**Instructions for the task**
Would you filter these records and copy every line that has the word "tester"?

Stored items:
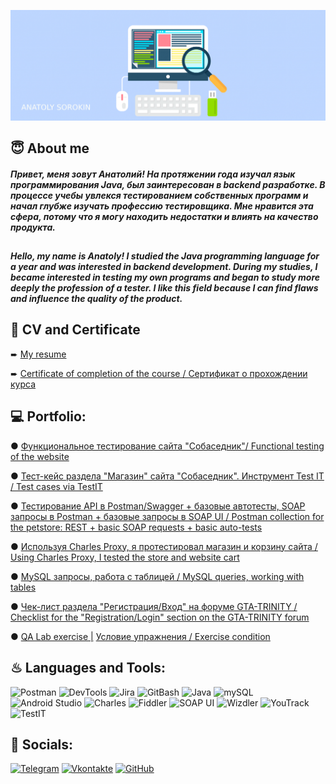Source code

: ![Header](https://github.com/asorokin2107/asorokin2107/blob/main/assets/qa-qc-tester-career-mini-1024x359.png)


## 😇 About me

##### Привет, меня зовут Анатолий! На протяжении года изучал язык программирования Java, был заинтересован в backend разработке. В процессе учебы увлекся тестированием собственных программ и начал глубже изучать профессию тестировщика. Мне нравится эта сфера, потому что я могу находить недостатки и влиять на качество продукта.

##

##### Hello, my name is Anatoly! I studied the Java programming language for a year and was interested in backend development. During my studies, I became interested in testing my own programs and began to study more deeply the profession of a tester. I like this field because I can find flaws and influence the quality of the product.

## 📄 CV and Certificate
➨ [My resume](https://drive.google.com/file/d/1-2o_YR8U7hI18_AvgeNmqfcuTZ9CGYY4/view?usp=sharing)


➨ [Certificate of completion of the course / Сертификат о прохождении курса](https://v2.coreapp.ai/certificate/pdf/655e048fe18543e0ecd48084)


## 💻 Portfolio:
● [Функциональное тестирование сайта "Собаседник"/ Functional testing of the website](https://imgur.com/a/gT2bGnt)


● [Тест-кейс раздела "Магазин" сайта "Собаседник". Инструмент Test IT / Test cases via TestIT](https://imgur.com/a/Wt9dSql) 


● [Тестирование API в Postman/Swagger + базовые автотесты, SOAP запросы в Postman + базовые запросы в SOAP UI / Postman collection for the petstore: REST + basic SOAP requests + basic auto-tests](https://imgur.com/a/2qZhg4C)


● [Используя Charles Proxy, я протестировал магазин и корзину сайта / Using Charles Proxy, I tested the store and website cart](https://github.com/asorokin2107/Charlesproxy)


● [MySQL запросы, работа с таблицей / MySQL queries, working with tables](https://github.com/asorokin2107/mySQL_gamestudio/tree/main)


● [Чек-лист раздела "Регистрация/Вход" на форуме GTA-TRINITY / Checklist for the "Registration/Login" section on the GTA-TRINITY forum](https://docs.google.com/spreadsheets/d/1Hno6DTZgFHawR-nXxZ7BlIDUF3fDct_K/edit?usp=sharing&ouid=105274321347461985658&rtpof=true&sd=true)

● [QA Lab exercise |](https://docs.google.com/spreadsheets/d/1Sa0MFonzFyZDmT1RcD6S0XbTwE2km6mR/edit?usp=sharing&ouid=105274321347461985658&rtpof=true&sd=true) [Условие упражнения / Exercise condition](https://docs.google.com/spreadsheets/d/1ITuRsAkeAhqGtsw3qt1nFtKTYFX9fmSQSOk3hctpQ6s/edit?hl=ru#gid=1124573836)


## ♨ Languages and Tools:
![Postman](https://img.shields.io/badge/-Postman-090909?style=for-the-badge&logo=Postman&logoColor=FFA500)
![DevTools](https://img.shields.io/badge/-DevTools-090909?style=for-the-badge&logo=GoogleChrome&logoColor=097CDB)
![Jira](https://img.shields.io/badge/-Jira-090909?style=for-the-badge&logo=Jira&logoColor=87CEFA)
![GitBash](https://img.shields.io/badge/-GitBash-090909?style=for-the-badge&logo=Git&logoColor=F88C00)
![Java](https://img.shields.io/badge/-Java-090909?style=for-the-badge&logo=openjdk&logoColor=E9D54D)
![mySQL](https://img.shields.io/badge/-mySQL-090909?style=for-the-badge&logo=mySQL&logoColor=E5D3FF)
![Android Studio](https://img.shields.io/badge/-AndroidStudio-090909?style=for-the-badge&logo=Android&logoColor=#008000)
![Charles](https://img.shields.io/badge/-Charles-528DD7?style=for-the-badge&logo=Charles&logoColor=6296CC)
![Fiddler](https://img.shields.io/badge/-Fiddler-2BB24C?style=for-the-badge&logo=&logoColor=#F2BB13)
![SOAP UI](https://img.shields.io/badge/-SoapUI-FFC20E?style=for-the-badge&logo=&logoColor=#F2BB13)
![Wizdler](https://img.shields.io/badge/-Wizdler-708090?style=for-the-badge&logo=Wizdler&logoColor=#708090)
![YouTrack](https://img.shields.io/badge/-YouTrack-4B0082?style=for-the-badge&logo=YouTrack&logoColor=#708090)
![TestIT](https://img.shields.io/badge/-TestIT-F5DEB3?style=for-the-badge&logo=TestIT&logoColor=#708090)


## 📲 Socials:
[![Telegram](https://img.shields.io/badge/-Telegram-090909?style=for-the-badge&logo=telegram&logoColor=27A0D9)](https://t.me/sonofacolonel)
[![Vkontakte](https://img.shields.io/badge/vkontakte-%232E87FB.svg?&style=for-the-badge&logo=vk&logoColor=white)](https://vk.com/touchmoneyprod) 
[![GitHub](https://img.shields.io/badge/github-%2324292e.svg?&style=for-the-badge&logo=github&logoColor=white)](https://github.com/asorokin)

**Solved problem**
: ![Header](https://github.com/asorokin2107/asorokin2107/blob/main/assets/qa-qc-tester-career-mini-1024x359.png)
##### Hello, my name is Anatoly! I studied the Java programming language for a year and was interested in backend development. During my studies, I became interested in testing my own programs and began to study more deeply the profession of a tester. I like this field because I can find flaws and influence the quality of the product.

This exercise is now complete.